Tra le diverse iniziative poste in atto per superare tale mancanza, nel 2014 è stato presentato in Senato un Disegno di Legge che si propone di introdurre nel nostro ordinamento la figura dell’“assistente sessuale” per persone con disabilità al fine di garantire il diritto dell’esercizio libero della propria sessualità.
L’iniziativa non ha avuto, per il momento, alcun seguito in Parlamento e tuttavia, in quello stesso anno sono partiti i corsi promossi dal Comitato Lovegiver di Maximiliano Ulivieri per la formazione degli OEAS, operatori all’emotività, l’affettività e alla sessualità delle persone con disabilità. Una volta formate tali figure professionali, gli incontri tra operatore e assistito prevedono diverse forme di interazione: si passa dal contatto dei corpi, al massaggio, all’insegnare l’autoerotismo per arrivare a stimolare e sperimentare il piacere auto-orgasmico.
Sulla base delle linee guida per gli OEAS elaborate dal Comitato, in collaborazione con Fabrizio Quattrini, psicoterapeuta e psicanalista, socio fondatore e presidente dell’IISS (Istituto Italiano di Sessuologia Scientifica) tale pratica deve avvenire nel pieno rispetto reciproco e sviluppando un’adeguata empatia. Aggiungo che tale figura professionale aiuterebbe le persone con disabilità complessa. Sarebbe inoltre auspicabile, una volta riconosciuta giuridicamente tale figura, che la prestazione fosse erogata gratuitamente per il tramite del Servizio Sanitario Nazionale, riconoscendo così in pieno il diritto ad una corretta salute sessuale per tutti.
In conclusione, oggi si può notare una generale maggiore apertura sull’amore, l’affettività e la sessualità delle persone con disabilità e un crescente interesse da parte dei media, ma dietro questa apparenza rimangono molte paure e censure da parte di alcune famiglie e di chi si occupa delle persone con disabilità (istituti, case famiglia, caregiver ecc.).

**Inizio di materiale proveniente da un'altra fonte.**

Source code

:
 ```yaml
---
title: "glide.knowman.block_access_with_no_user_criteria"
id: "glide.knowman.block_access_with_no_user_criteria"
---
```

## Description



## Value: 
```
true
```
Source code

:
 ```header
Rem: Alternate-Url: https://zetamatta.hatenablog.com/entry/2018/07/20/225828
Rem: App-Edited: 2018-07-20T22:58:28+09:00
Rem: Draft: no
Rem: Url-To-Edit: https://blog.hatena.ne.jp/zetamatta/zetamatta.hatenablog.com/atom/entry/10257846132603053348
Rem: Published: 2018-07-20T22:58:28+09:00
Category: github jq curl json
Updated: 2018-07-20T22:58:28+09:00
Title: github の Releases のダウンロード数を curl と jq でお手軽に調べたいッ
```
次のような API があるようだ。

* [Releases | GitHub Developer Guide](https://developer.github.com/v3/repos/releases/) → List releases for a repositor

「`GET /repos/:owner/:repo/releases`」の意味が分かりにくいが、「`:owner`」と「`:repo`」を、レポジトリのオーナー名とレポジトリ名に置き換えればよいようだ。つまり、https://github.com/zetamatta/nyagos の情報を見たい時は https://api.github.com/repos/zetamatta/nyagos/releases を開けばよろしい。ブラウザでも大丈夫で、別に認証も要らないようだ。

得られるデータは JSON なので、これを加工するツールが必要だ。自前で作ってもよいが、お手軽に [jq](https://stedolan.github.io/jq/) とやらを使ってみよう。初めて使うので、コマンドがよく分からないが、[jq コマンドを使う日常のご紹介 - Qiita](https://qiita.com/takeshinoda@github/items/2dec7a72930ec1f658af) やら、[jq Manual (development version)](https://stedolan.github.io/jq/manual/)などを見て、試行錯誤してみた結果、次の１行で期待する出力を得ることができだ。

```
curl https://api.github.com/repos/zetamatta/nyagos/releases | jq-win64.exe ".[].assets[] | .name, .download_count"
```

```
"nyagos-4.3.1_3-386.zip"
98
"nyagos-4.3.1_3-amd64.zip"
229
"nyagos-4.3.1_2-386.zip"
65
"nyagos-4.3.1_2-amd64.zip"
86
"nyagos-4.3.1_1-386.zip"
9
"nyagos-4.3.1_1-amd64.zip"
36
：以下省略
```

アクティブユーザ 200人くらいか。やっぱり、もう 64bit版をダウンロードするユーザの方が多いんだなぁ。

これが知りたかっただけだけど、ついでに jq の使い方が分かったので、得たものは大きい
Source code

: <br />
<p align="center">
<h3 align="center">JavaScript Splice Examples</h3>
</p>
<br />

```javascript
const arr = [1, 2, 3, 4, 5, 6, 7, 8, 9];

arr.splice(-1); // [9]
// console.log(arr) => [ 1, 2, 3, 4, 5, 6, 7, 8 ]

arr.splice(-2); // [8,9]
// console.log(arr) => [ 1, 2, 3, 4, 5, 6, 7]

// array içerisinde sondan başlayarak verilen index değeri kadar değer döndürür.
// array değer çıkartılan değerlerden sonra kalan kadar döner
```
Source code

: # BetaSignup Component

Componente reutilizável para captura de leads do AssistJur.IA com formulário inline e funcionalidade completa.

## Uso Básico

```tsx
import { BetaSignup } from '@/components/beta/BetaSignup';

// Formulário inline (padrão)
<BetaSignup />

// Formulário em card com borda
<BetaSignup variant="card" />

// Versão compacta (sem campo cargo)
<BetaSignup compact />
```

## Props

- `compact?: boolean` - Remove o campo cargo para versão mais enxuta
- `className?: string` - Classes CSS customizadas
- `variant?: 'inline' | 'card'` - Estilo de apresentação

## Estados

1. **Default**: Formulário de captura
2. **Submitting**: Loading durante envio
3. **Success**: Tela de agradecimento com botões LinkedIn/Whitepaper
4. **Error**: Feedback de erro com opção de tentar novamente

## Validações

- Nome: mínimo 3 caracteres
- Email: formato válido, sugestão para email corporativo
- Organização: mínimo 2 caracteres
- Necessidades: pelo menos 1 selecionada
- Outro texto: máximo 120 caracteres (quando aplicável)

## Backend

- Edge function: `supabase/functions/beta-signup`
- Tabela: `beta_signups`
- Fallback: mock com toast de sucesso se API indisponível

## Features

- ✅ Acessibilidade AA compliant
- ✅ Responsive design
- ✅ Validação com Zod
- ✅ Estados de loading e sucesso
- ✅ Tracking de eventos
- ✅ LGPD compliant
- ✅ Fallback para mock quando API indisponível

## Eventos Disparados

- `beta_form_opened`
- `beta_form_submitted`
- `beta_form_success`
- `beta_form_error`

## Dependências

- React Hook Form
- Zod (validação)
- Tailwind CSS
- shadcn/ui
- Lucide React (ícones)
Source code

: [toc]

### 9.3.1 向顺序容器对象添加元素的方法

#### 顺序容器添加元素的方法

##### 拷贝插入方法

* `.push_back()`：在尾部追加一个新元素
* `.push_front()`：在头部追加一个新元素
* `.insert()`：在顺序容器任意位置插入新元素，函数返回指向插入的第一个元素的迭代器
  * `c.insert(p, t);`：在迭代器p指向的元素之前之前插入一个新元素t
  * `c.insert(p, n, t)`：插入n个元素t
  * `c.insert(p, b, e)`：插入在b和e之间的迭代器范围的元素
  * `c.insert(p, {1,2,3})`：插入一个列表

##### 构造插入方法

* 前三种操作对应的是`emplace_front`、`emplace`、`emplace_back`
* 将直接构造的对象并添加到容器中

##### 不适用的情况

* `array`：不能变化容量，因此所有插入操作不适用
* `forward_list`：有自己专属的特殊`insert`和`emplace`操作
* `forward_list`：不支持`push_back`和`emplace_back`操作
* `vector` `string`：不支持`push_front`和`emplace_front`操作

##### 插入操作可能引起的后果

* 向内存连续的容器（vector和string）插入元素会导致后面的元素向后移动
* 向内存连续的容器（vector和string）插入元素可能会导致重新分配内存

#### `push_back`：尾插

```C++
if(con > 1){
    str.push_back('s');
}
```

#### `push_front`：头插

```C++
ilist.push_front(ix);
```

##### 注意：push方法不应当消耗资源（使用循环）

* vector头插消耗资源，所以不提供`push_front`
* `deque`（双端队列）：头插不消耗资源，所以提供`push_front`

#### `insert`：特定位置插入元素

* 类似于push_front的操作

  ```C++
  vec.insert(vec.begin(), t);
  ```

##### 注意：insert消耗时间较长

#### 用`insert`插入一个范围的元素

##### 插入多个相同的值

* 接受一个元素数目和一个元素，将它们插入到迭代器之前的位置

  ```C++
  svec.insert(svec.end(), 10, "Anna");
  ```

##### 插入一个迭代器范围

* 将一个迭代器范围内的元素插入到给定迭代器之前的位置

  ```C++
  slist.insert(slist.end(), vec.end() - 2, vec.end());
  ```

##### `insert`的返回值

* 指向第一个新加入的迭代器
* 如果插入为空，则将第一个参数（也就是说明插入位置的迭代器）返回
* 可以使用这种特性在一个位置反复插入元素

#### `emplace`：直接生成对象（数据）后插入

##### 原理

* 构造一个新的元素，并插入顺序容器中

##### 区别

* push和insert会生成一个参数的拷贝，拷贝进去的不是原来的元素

Negli ultimi anni ho avuto modo di conoscere – direttamente e indirettamente – psicologi, medici e genitori aperti a certi argomenti, ma si tratta ancora di singoli casi isolati. Bisognerebbe puntare di più sul contesto e la formazione di tutta la società, anche se è più facile abbattere le barriere architettoniche che quelle culturali. Tutto dipende eccessivamente dalla condizione familiare di partenza. Per questo ritengo fondamentale che lo Stato fornisca alle persone con disabilità gli strumenti per costruirsi una vita indipendente e, contemporaneamente, attraverso la scuola, i media e gli strumenti di informazione, diffonda una piena cultura dell’integrazione e delle pari opportunità. La strada è ancora lunga e in salita, ma ognuno di noi, nella sua quotidianità, può fornire il proprio contributo.